- _Data in this exercise_
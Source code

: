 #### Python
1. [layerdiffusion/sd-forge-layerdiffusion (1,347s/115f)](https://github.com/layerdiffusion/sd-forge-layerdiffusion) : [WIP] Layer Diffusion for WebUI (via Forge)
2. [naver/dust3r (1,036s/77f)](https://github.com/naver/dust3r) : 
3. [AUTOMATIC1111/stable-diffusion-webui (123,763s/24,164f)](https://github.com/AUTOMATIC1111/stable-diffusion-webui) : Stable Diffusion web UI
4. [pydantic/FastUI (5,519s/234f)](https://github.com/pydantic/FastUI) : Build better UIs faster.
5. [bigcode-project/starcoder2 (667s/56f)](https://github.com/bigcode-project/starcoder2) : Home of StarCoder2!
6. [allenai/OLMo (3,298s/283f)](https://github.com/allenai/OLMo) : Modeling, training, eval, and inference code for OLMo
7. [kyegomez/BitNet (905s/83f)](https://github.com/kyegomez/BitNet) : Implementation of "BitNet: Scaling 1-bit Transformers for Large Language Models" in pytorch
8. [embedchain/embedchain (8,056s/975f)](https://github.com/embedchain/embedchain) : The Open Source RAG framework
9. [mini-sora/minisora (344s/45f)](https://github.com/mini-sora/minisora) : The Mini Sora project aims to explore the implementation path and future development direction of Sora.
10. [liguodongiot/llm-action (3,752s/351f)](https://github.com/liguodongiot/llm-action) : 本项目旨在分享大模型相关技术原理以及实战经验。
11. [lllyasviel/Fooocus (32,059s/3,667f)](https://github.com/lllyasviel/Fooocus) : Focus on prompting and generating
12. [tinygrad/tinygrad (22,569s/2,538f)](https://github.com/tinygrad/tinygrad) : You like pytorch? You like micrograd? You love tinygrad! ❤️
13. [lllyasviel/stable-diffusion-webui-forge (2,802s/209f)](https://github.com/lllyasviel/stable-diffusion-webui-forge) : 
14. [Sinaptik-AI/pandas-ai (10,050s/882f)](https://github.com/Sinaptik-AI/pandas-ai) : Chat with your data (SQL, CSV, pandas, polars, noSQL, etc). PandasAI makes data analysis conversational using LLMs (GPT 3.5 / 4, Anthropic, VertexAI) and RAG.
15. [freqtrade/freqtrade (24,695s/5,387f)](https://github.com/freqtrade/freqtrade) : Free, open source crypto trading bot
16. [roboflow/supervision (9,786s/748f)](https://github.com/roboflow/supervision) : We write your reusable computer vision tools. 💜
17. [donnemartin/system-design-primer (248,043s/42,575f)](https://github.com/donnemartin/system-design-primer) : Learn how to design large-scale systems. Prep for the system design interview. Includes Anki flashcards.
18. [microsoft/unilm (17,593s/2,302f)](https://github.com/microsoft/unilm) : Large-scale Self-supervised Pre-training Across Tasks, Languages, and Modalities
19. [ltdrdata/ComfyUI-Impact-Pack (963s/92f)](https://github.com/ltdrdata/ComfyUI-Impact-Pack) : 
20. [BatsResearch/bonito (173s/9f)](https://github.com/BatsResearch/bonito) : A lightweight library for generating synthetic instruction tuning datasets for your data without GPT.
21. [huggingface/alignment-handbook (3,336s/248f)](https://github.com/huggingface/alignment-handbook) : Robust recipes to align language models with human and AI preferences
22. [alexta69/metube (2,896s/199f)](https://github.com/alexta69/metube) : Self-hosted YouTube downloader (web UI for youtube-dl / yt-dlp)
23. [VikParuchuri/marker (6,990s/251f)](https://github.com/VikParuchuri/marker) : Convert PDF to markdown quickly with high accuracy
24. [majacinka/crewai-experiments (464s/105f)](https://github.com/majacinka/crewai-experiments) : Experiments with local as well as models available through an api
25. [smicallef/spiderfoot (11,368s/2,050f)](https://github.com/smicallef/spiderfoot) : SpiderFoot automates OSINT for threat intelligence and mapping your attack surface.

- _What the task requires_
Scan the material for the string "forge". Copy each line where it appears.

- _Exercise answer_
1. [layerdiffusion/sd-forge-layerdiffusion (1,347s/115f)](https://github.com/layerdiffusion/sd-forge-layerdiffusion) : [WIP] Layer Diffusion for WebUI (via Forge)
13. [lllyasviel/stable-diffusion-webui-forge (2,802s/209f)](https://github.com/lllyasviel/stable-diffusion-webui-forge) : 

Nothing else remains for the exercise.